Reputation: 25
I have written a structure for Conv1D in keras. I want to merge the 6 different inputs of same shape. Previously, Merge([ model1, model2, model3, model4, model5, model6], mode = 'concat')
worked just fine but after new updates, I cant use Merge anymore.
Concatenate can be used as follows,
from keras.layers import Concatenate
model = Concatenate([ model1, model2, model3, model4, model5, model6])
But I want to add Dense layers before the softmax layer to this merged model, which I cant add to Concatenate as it accepts only tensor inputs.
How do I merge the 6 inputs before passing it to 2 dense layers and softmax layer??
My current code is as follows,
input_shape = (64,250)
model1 = Sequential()
model1.add(Conv1D(64, 2, activation='relu', input_shape=input_shape))
model1.add(Conv1D(64, 2, activation='relu'))
model1.add(MaxPooling1D(2))
model1.add(Dropout(0.75))
model1.add(Flatten())
model2 = Sequential()
model2.add(Conv1D(128, 2, activation='relu', input_shape=input_shape))

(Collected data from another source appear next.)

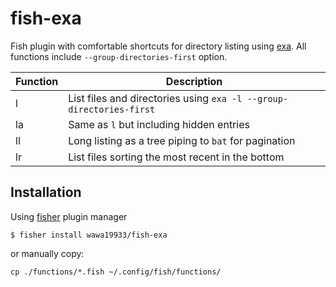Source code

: # fish-exa

Fish plugin with comfortable shortcuts for directory listing using [exa](https://github.com/ogham/exa). All functions include `--group-directories-first` option.

| Function | Description |
| -------- | ----------- |
| l | List files and directories using `exa -l --group-directories-first` |
| la | Same as `l` but including hidden entries |
| ll | Long listing as a tree piping to `bat` for pagination |
| lr | List files sorting the most recent in the bottom |

## Installation

Using [fisher](https://github.com/jorgebucaran/fisher) plugin manager

```shell
$ fisher install wawa19933/fish-exa
```

or manually copy:

```shell
cp ./functions/*.fish ~/.config/fish/functions/
```
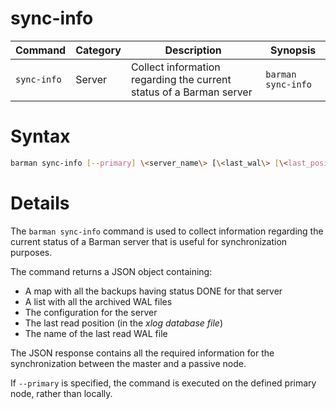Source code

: # sync-info

|**Command** | **Category** |  **Description**| **Synopsis**|
|------------|--------------|-----------------|----------|
|`sync-info`|Server|Collect information regarding the current status of a Barman server|`barman sync-info`|

# Syntax
```bash
barman sync-info [--primary] \<server_name\> [\<last_wal\> [\<last_position\>]]
```
# Details

The `barman sync-info` command is used to collect information regarding the current status of a Barman server that is useful for synchronization purposes.

The command returns a JSON object containing:

-   A map with all the backups having status DONE for that server
-   A list with all the archived WAL files
-   The configuration for the server
-   The last read position (in the *xlog database file*)
-   The name of the last read WAL file

The JSON response contains all the required information for the synchronization between the master and a passive node.

If `--primary` is specified, the command is executed on the defined primary node, rather than locally.

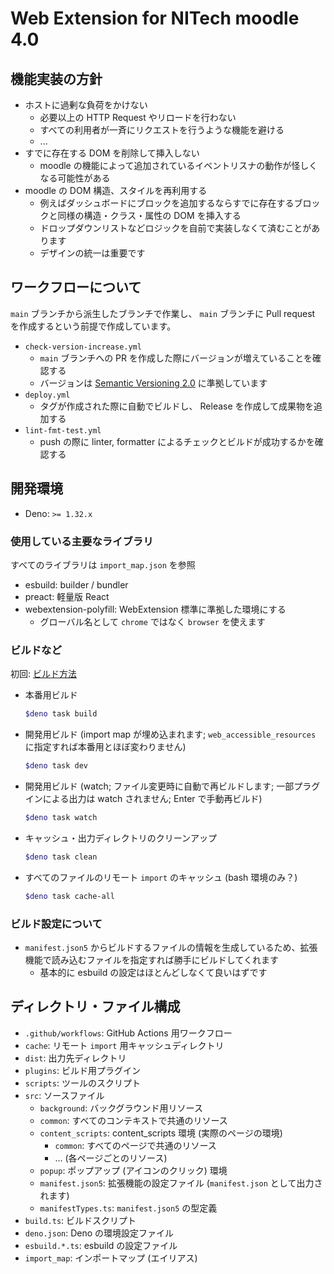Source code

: # Web Extension for NITech moodle 4.0

## 機能実装の方針

- ホストに過剰な負荷をかけない
  - 必要以上の HTTP Request やリロードを行わない
  - すべての利用者が一斉にリクエストを行うような機能を避ける
  - ...
- すでに存在する DOM を削除して挿入しない
  - moodle の機能によって追加されているイベントリスナの動作が怪しくなる可能性がある
- moodle の DOM 構造、スタイルを再利用する
  - 例えばダッシュボードにブロックを追加するならすでに存在するブロックと同様の構造・クラス・属性の DOM を挿入する
  - ドロップダウンリストなどロジックを自前で実装しなくて済むことがあります
  - デザインの統一は重要です

## ワークフローについて

`main` ブランチから派生したブランチで作業し、 `main` ブランチに Pull request を作成するという前提で作成しています。

- `check-version-increase.yml`
  - `main` ブランチへの PR を作成した際にバージョンが増えていることを確認する
  - バージョンは [Semantic Versioning 2.0](https://semver.org/lang/ja/) に準拠しています
- `deploy.yml`
  - タグが作成された際に自動でビルドし、 Release を作成して成果物を追加する
- `lint-fmt-test.yml`
  - push の際に linter, formatter によるチェックとビルドが成功するかを確認する

## 開発環境

- Deno: `>= 1.32.x`

### 使用している主要なライブラリ

すべてのライブラリは `import_map.json` を参照

- esbuild: builder / bundler
- preact: 軽量版 React
- webextension-polyfill: WebExtension 標準に準拠した環境にする
  - グローバル名として `chrome` ではなく `browser` を使えます

### ビルドなど

初回: [ビルド方法](how_to_build.md)

- 本番用ビルド
  
  ```sh
  $deno task build
  ```

- 開発用ビルド (import map が埋め込まれます; `web_accessible_resources` に指定すれば本番用とほぼ変わりません)
  
  ```sh
  $deno task dev
  ```

- 開発用ビルド (watch; ファイル変更時に自動で再ビルドします; 一部プラグインによる出力は watch されません; Enter で手動再ビルド)
  
  ```sh
  $deno task watch
  ```

- キャッシュ・出力ディレクトリのクリーンアップ
  
  ```sh
  $deno task clean
  ```

- すべてのファイルのリモート `import` のキャッシュ (bash 環境のみ？)
  
  ```sh
  $deno task cache-all
  ```

### ビルド設定について

- `manifest.json5` からビルドするファイルの情報を生成しているため、拡張機能で読み込むファイルを指定すれば勝手にビルドしてくれます
  - 基本的に esbuild の設定はほとんどしなくて良いはずです

## ディレクトリ・ファイル構成

- `.github/workflows`: GitHub Actions 用ワークフロー
- `cache`: リモート `import` 用キャッシュディレクトリ
- `dist`: 出力先ディレクトリ
- `plugins`: ビルド用プラグイン
- `scripts`: ツールのスクリプト
- `src`: ソースファイル
  - `background`: バックグラウンド用リソース
  - `common`: すべてのコンテキストで共通のリソース
  - `content_scripts`: content_scripts 環境 (実際のページの環境)
    - `common`: すべてのページで共通のリソース
    - ... (各ページごとのリソース)
  - `popup`: ポップアップ (アイコンのクリック) 環境
  - `manifest.json5`: 拡張機能の設定ファイル (`manifest.json` として出力されます)
  - `manifestTypes.ts`: `manifest.json5` の型定義
- `build.ts`: ビルドスクリプト
- `deno.json`: Deno の環境設定ファイル
- `esbuild.*.ts`: esbuild の設定ファイル
- `import_map`: インポートマップ (エイリアス)
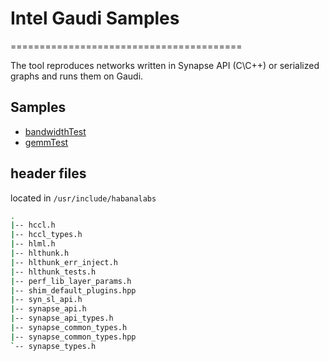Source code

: # Intel Gaudi Samples
========================================

The tool reproduces networks written in Synapse API (C\C++) or serialized graphs and runs them on Gaudi.

## Samples

- [bandwidthTest](./bandwidthTest/README.md)
- [gemmTest](./gemmTest/README.md)

## header files

located in `/usr/include/habanalabs`

```bash
.
|-- hccl.h
|-- hccl_types.h
|-- hlml.h
|-- hlthunk.h
|-- hlthunk_err_inject.h
|-- hlthunk_tests.h
|-- perf_lib_layer_params.h
|-- shim_default_plugins.hpp
|-- syn_sl_api.h
|-- synapse_api.h
|-- synapse_api_types.h
|-- synapse_common_types.h
|-- synapse_common_types.hpp
`-- synapse_types.h

```
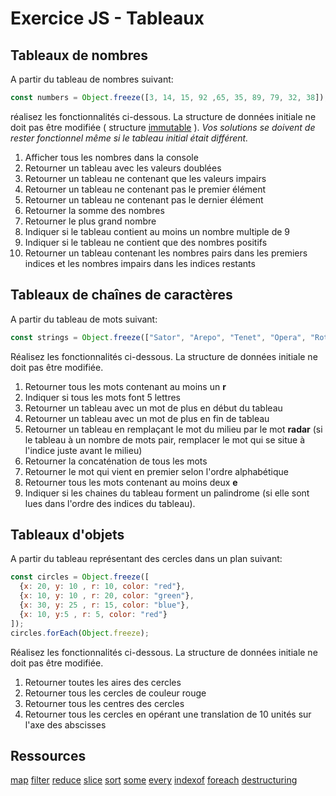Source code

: # Exercice JS - Tableaux

## Tableaux de nombres
A partir du tableau de nombres suivant:
```js
const numbers = Object.freeze([3, 14, 15, 92 ,65, 35, 89, 79, 32, 38]);
```
réalisez les fonctionnalités ci-dessous. La structure de données initiale ne doit pas être modifiée ( structure [immutable](https://developer.mozilla.org/fr/docs/Web/JavaScript/Reference/Objets_globaux/Object/freeze) ). *Vos solutions se doivent de rester fonctionnel même si le tableau initial était différent.*

 1. Afficher tous les nombres dans la console
 2. Retourner un tableau avec les valeurs doublées
 3. Retourner un tableau ne contenant que les valeurs impairs
 4. Retourner un tableau ne contenant pas le premier élément
 5. Retourner un tableau ne contenant pas le dernier élément
 6. Retourner la somme des nombres
 7. Retourner le plus grand nombre
 8. Indiquer si le tableau contient au moins un nombre multiple de 9
 9. Indiquer si le tableau ne contient que des nombres positifs
 10. Retourner un tableau contenant les nombres pairs dans les premiers indices et les nombres impairs dans les indices restants  

## Tableaux de chaînes de caractères
A partir du tableau de mots suivant:

```js
const strings = Object.freeze(["Sator", "Arepo", "Tenet", "Opera", "Rotas"]);
```
Réalisez les fonctionnalités ci-dessous. La structure de données initiale ne doit pas être modifiée.

 1. Retourner tous les mots contenant au moins un  **r**
 2. Indiquer si tous les mots font 5 lettres
 3. Retourner un tableau avec un mot de plus en début du tableau
 4. Retourner un tableau avec un mot de plus en fin de tableau
 5. Retourner un tableau en remplaçant le mot du milieu par le mot **radar** (si le tableau à un nombre de mots pair, remplacer le mot qui se situe à l'indice juste avant le milieu) 
 6. Retourner la concaténation de tous les mots 
 7. Retourner le mot qui vient en premier selon l'ordre alphabétique
 8. Retourner tous les mots contenant au moins deux **e**
 9. Indiquer si les chaines du tableau forment un palindrome (si elle sont lues dans l'ordre des indices du tableau). 

## Tableaux d'objets
A partir du tableau représentant des cercles dans un plan suivant:
```js
const circles = Object.freeze([
  {x: 20, y: 10 , r: 10, color: "red"},
  {x: 10, y: 10 , r: 20, color: "green"},
  {x: 30, y: 25 , r: 15, color: "blue"},
  {x: 10, y:5 , r: 5, color: "red"}
]);
circles.forEach(Object.freeze);
```
Réalisez les fonctionnalités ci-dessous. La structure de données initiale ne doit pas être modifiée.

1. Retourner toutes les aires des cercles
2. Retourner tous les cercles de couleur rouge
3. Retourner tous les centres des cercles
4. Retourner tous les cercles en opérant une translation de 10 unités sur l'axe des abscisses 

## Ressources
[map](https://developer.mozilla.org/fr/docs/Web/JavaScript/Reference/Objets_globaux/Array/map)
[filter](https://developer.mozilla.org/fr/docs/Web/JavaScript/Reference/Objets_globaux/Array/filter)
[reduce](https://developer.mozilla.org/fr/docs/Web/JavaScript/Reference/Objets_globaux/TypedArray/reduce)
[slice](https://developer.mozilla.org/fr/docs/Web/JavaScript/Reference/Objets_globaux/Array/slice)
[sort](https://developer.mozilla.org/fr/docs/Web/JavaScript/Reference/Objets_globaux/TypedArray/sort)
[some](https://developer.mozilla.org/fr/docs/Web/JavaScript/Reference/Objets_globaux/Array/some)
[every](https://developer.mozilla.org/fr/docs/Web/JavaScript/Reference/Objets_globaux/Array/every)
[indexof](https://developer.mozilla.org/fr/docs/Web/JavaScript/Reference/Objets_globaux/String/indexOf)
[foreach](https://developer.mozilla.org/fr/docs/Web/JavaScript/Reference/Objets_globaux/Array/forEach)
[destructuring](https://developer.mozilla.org/fr/docs/Web/JavaScript/Reference/Op%C3%A9rateurs/Affecter_par_d%C3%A9composition)
<!--stackedit_data:
eyJoaXN0b3J5IjpbNzM1NzQ1MjUxLDE0NDU5OTMyMjcsMTcyND
EyNjk4MywtMTI4NTk4MTIzM119
-->
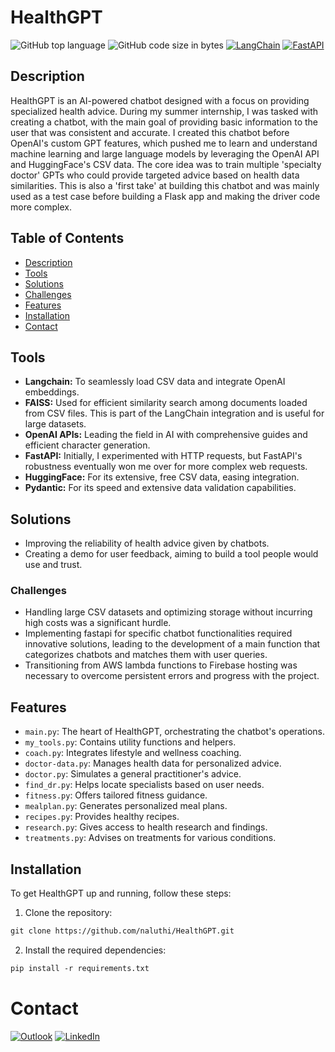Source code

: # HealthGPT

![GitHub top language](https://img.shields.io/github/languages/top/naluthi/HealthGPT) 
![GitHub code size in bytes](https://img.shields.io/github/languages/code-size/naluthi/HealthGPT) 
[![LangChain](https://img.shields.io/badge/-LangChain-lightgrey?style=flat)](https://github.com/LangChain/langchain) 
[![FastAPI](https://img.shields.io/badge/-FastAPI-009688?style=flat&logo=fastapi&logoColor=white)](https://fastapi.tiangolo.com/) 

## Description

HealthGPT is an AI-powered chatbot designed with a focus on providing specialized health advice. During my summer internship, I was tasked with creating a chatbot, with the main goal of providing basic information to the user that was consistent and accurate. I created this chatbot before OpenAI's custom GPT features, which pushed me to learn and understand machine learning and large language models by leveraging the OpenAI API and HuggingFace's CSV data. The core idea was to train multiple 'specialty doctor' GPTs who could provide targeted advice based on health data similarities. This is also a 'first take' at building this chatbot and was mainly used as a test case before building a Flask app and making the driver code more complex. 

## Table of Contents
- [Description](#description)
- [Tools](#tools)
- [Solutions](#solutions)
- [Challenges](#challenges)
- [Features](#features)
- [Installation](#installation)
- [Contact](#contact)
  
## Tools
- **Langchain:** To seamlessly load CSV data and integrate OpenAI embeddings.
- **FAISS:** Used for efficient similarity search among documents loaded from CSV files. This is part of the LangChain integration and is useful for large datasets.
- **OpenAI APIs:** Leading the field in AI with comprehensive guides and efficient character generation.
- **FastAPI:** Initially, I experimented with HTTP requests, but FastAPI's robustness eventually won me over for more complex web requests.
- **HuggingFace:** For its extensive, free CSV data, easing integration.
- **Pydantic:** For its speed and extensive data validation capabilities.
  
## Solutions

- Improving the reliability of health advice given by chatbots.
- Creating a demo for user feedback, aiming to build a tool people would use and trust.

### Challenges

- Handling large CSV datasets and optimizing storage without incurring high costs was a significant hurdle.
- Implementing fastapi for specific chatbot functionalities required innovative solutions, leading to the development of a main function that categorizes chatbots and matches them with user queries.
- Transitioning from AWS lambda functions to Firebase hosting was necessary to overcome persistent errors and progress with the project.

## Features

- `main.py`: The heart of HealthGPT, orchestrating the chatbot's operations.
- `my_tools.py`: Contains utility functions and helpers.
- `coach.py`: Integrates lifestyle and wellness coaching.
- `doctor-data.py`: Manages health data for personalized advice.
- `doctor.py`: Simulates a general practitioner's advice.
- `find_dr.py`: Helps locate specialists based on user needs.
- `fitness.py`: Offers tailored fitness guidance.
- `mealplan.py`: Generates personalized meal plans.
- `recipes.py`: Provides healthy recipes.
- `research.py`: Gives access to health research and findings.
- `treatments.py`: Advises on treatments for various conditions.

## Installation

To get HealthGPT up and running, follow these steps:

1. Clone the repository:
```md
git clone https://github.com/naluthi/HealthGPT.git
```

2. Install the required dependencies:
```md
pip install -r requirements.txt
```

# Contact 

[![Outlook](https://img.shields.io/badge/Microsoft_Outlook-0078D4?style=for-the-badge&logo=microsoft-outlook&logoColor=white)](nick@luthi.us) 
[![LinkedIn](https://img.shields.io/badge/linkedin-%230077B5.svg?style=for-the-badge&logo=linkedin&logoColor=white)](https://www.linkedin.com/in/nickluthi)
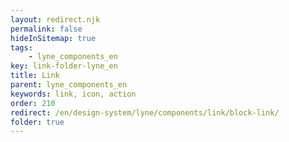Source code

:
 ```yaml
---
layout: redirect.njk
permalink: false
hideInSitemap: true
tags: 
    - lyne_components_en
key: link-folder-lyne_en
title: Link
parent: lyne_components_en
keywords: link, icon, action
order: 210
redirect: /en/design-system/lyne/components/link/block-link/
folder: true
---
```

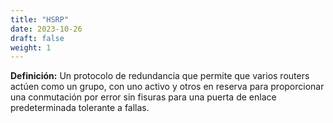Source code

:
 ```yaml
---
title: "HSRP"
date: 2023-10-26
draft: false
weight: 1
---
```


**Definición:** Un protocolo de redundancia que permite que varios routers actúen como un grupo, con uno activo y otros en reserva para proporcionar una conmutación por error sin fisuras para una puerta de enlace predeterminada tolerante a fallas.
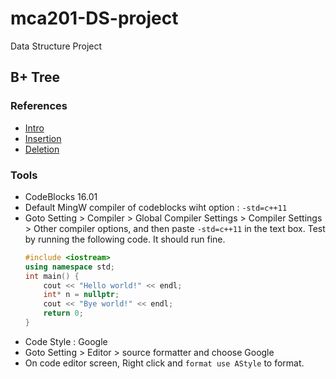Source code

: # mca201-DS-project

Data Structure Project

## B+ Tree


### References

- [Intro](https://www.geeksforgeeks.org/b-tree-set-1-introduction-2/)
- [Insertion](https://www.geeksforgeeks.org/b-tree-set-1-insert-2/)
- [Deletion](https://www.geeksforgeeks.org/b-tree-set-3delete/)

### Tools

- CodeBlocks 16.01
- Default MingW compiler of codeblocks wiht option : `-std=c++11`
- Goto Setting > Compiler > Global Compiler Settings > Compiler Settings > Other compiler options, and then paste `-std=c++11` in the text box. Test by running the following code. It should run fine.
    ```cpp
    #include <iostream>
    using namespace std;
    int main() {
        cout << "Hello world!" << endl;
        int* n = nullptr;
        cout << "Bye world!" << endl;
        return 0;
    }
    ```
- Code Style : Google
- Goto Setting > Editor > source formatter and choose Google
- On code editor screen, Right click and `format use AStyle` to format.
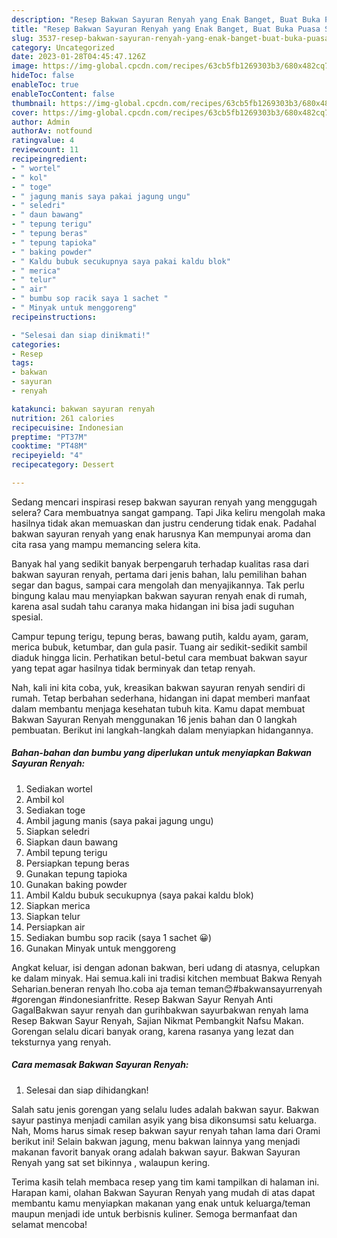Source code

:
 ```yaml
---
description: "Resep Bakwan Sayuran Renyah yang Enak Banget, Buat Buka Puasa Sempurna"
title: "Resep Bakwan Sayuran Renyah yang Enak Banget, Buat Buka Puasa Sempurna"
slug: 3537-resep-bakwan-sayuran-renyah-yang-enak-banget-buat-buka-puasa-sempurna
category: Uncategorized
date: 2023-01-28T04:45:47.126Z
image: https://img-global.cpcdn.com/recipes/63cb5fb1269303b3/680x482cq70/bakwan-sayuran-renyah-foto-resep-utama.jpg
hideToc: false
enableToc: true
enableTocContent: false
thumbnail: https://img-global.cpcdn.com/recipes/63cb5fb1269303b3/680x482cq70/bakwan-sayuran-renyah-foto-resep-utama.jpg
cover: https://img-global.cpcdn.com/recipes/63cb5fb1269303b3/680x482cq70/bakwan-sayuran-renyah-foto-resep-utama.jpg
author: Admin
authorAv: notfound
ratingvalue: 4
reviewcount: 11
recipeingredient:
- " wortel"
- " kol"
- " toge"
- " jagung manis saya pakai jagung ungu"
- " seledri"
- " daun bawang"
- " tepung terigu"
- " tepung beras"
- " tepung tapioka"
- " baking powder"
- " Kaldu bubuk secukupnya saya pakai kaldu blok"
- " merica"
- " telur"
- " air"
- " bumbu sop racik saya 1 sachet "
- " Minyak untuk menggoreng"
recipeinstructions:

- "Selesai dan siap dinikmati!"
categories:
- Resep
tags:
- bakwan
- sayuran
- renyah

katakunci: bakwan sayuran renyah 
nutrition: 261 calories
recipecuisine: Indonesian
preptime: "PT37M"
cooktime: "PT48M"
recipeyield: "4"
recipecategory: Dessert

---
```



Sedang mencari inspirasi resep bakwan sayuran renyah yang menggugah selera? Cara membuatnya sangat gampang. Tapi Jika keliru mengolah maka hasilnya tidak akan memuaskan dan justru cenderung tidak enak. Padahal bakwan sayuran renyah yang enak harusnya Kan mempunyai aroma dan cita rasa yang mampu memancing selera kita.


Banyak hal yang sedikit banyak berpengaruh terhadap kualitas rasa dari bakwan sayuran renyah, pertama dari jenis bahan, lalu pemilihan bahan segar dan bagus, sampai cara mengolah dan menyajikannya. Tak perlu bingung kalau mau menyiapkan bakwan sayuran renyah enak di rumah, karena asal sudah tahu caranya maka hidangan ini bisa jadi suguhan spesial.

Campur tepung terigu, tepung beras, bawang putih, kaldu ayam, garam, merica bubuk, ketumbar, dan gula pasir. Tuang air sedikit-sedikit sambil diaduk hingga licin. Perhatikan betul-betul cara membuat bakwan sayur yang tepat agar hasilnya tidak berminyak dan tetap renyah.


Nah, kali ini kita coba, yuk, kreasikan bakwan sayuran renyah sendiri di rumah. Tetap berbahan sederhana, hidangan ini dapat memberi manfaat dalam membantu menjaga kesehatan tubuh kita. Kamu dapat membuat Bakwan Sayuran Renyah menggunakan 16 jenis bahan dan 0 langkah pembuatan. Berikut ini langkah-langkah dalam menyiapkan hidangannya.

<!--inarticleads1-->

##### Bahan-bahan dan bumbu yang diperlukan untuk menyiapkan Bakwan Sayuran Renyah:

1. Sediakan  wortel
1. Ambil  kol
1. Sediakan  toge
1. Ambil  jagung manis (saya pakai jagung ungu)
1. Siapkan  seledri
1. Siapkan  daun bawang
1. Ambil  tepung terigu
1. Persiapkan  tepung beras
1. Gunakan  tepung tapioka
1. Gunakan  baking powder
1. Ambil  Kaldu bubuk secukupnya (saya pakai kaldu blok)
1. Siapkan  merica
1. Siapkan  telur
1. Persiapkan  air
1. Sediakan  bumbu sop racik (saya 1 sachet 😀)
1. Gunakan  Minyak untuk menggoreng


Angkat keluar, isi dengan adonan bakwan, beri udang di atasnya, celupkan ke dalam minyak. Hai semua.kali ini tradisi kitchen membuat Bakwa Renyah Seharian.beneran renyah lho.coba aja teman teman😊#bakwansayurrenyah #gorengan #indonesianfritte. Resep Bakwan Sayur Renyah Anti GagalBakwan sayur renyah dan gurihbakwan sayurbakwan renyah lama Resep Bakwan Sayur Renyah, Sajian Nikmat Pembangkit Nafsu Makan. Gorengan selalu dicari banyak orang, karena rasanya yang lezat dan teksturnya yang renyah. 

<!--inarticleads2-->

##### Cara memasak Bakwan Sayuran Renyah:


1. Selesai dan siap dihidangkan!

Salah satu jenis gorengan yang selalu ludes adalah bakwan sayur. Bakwan sayur pastinya menjadi camilan asyik yang bisa dikonsumsi satu keluarga. Nah, Moms harus simak resep bakwan sayur renyah tahan lama dari Orami berikut ini! Selain bakwan jagung, menu bakwan lainnya yang menjadi makanan favorit banyak orang adalah bakwan sayur. Bakwan Sayuran Renyah yang sat set bikinnya , walaupun kering. 

Terima kasih telah membaca resep yang tim kami tampilkan di halaman ini. Harapan kami, olahan Bakwan Sayuran Renyah yang mudah di atas dapat membantu kamu menyiapkan makanan yang enak untuk keluarga/teman maupun menjadi ide untuk berbisnis kuliner. Semoga bermanfaat dan selamat mencoba!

model2.add(Conv1D(128, 2, activation='relu'))
model2.add(MaxPooling1D(2))
model2.add(Dropout(0.75))
model2.add(Flatten())
model3 = Sequential()
model3.add(Conv1D(128, 2, activation='relu', input_shape=input_shape))
model3.add(Conv1D(128, 2, activation='relu'))
model3.add(MaxPooling1D(2))
model3.add(Dropout(0.75))
model3.add(Flatten())
model4 = Sequential()
model4.add(Conv1D(128, 2, activation='relu', input_shape=input_shape))
model4.add(Conv1D(128, 2, activation='relu'))
model4.add(MaxPooling1D(2))
model4.add(Dropout(0.75))
model4.add(Flatten())
model5 = Sequential()
model5.add(Conv1D(128, 2, activation='relu', input_shape=input_shape))
model5.add(Conv1D(128, 2, activation='relu'))
model5.add(MaxPooling1D(2))
model5.add(Dropout(0.75))
model5.add(Flatten())
model6 = Sequential()
model6.add(Conv1D(128, 2, activation='relu', input_shape=input_shape))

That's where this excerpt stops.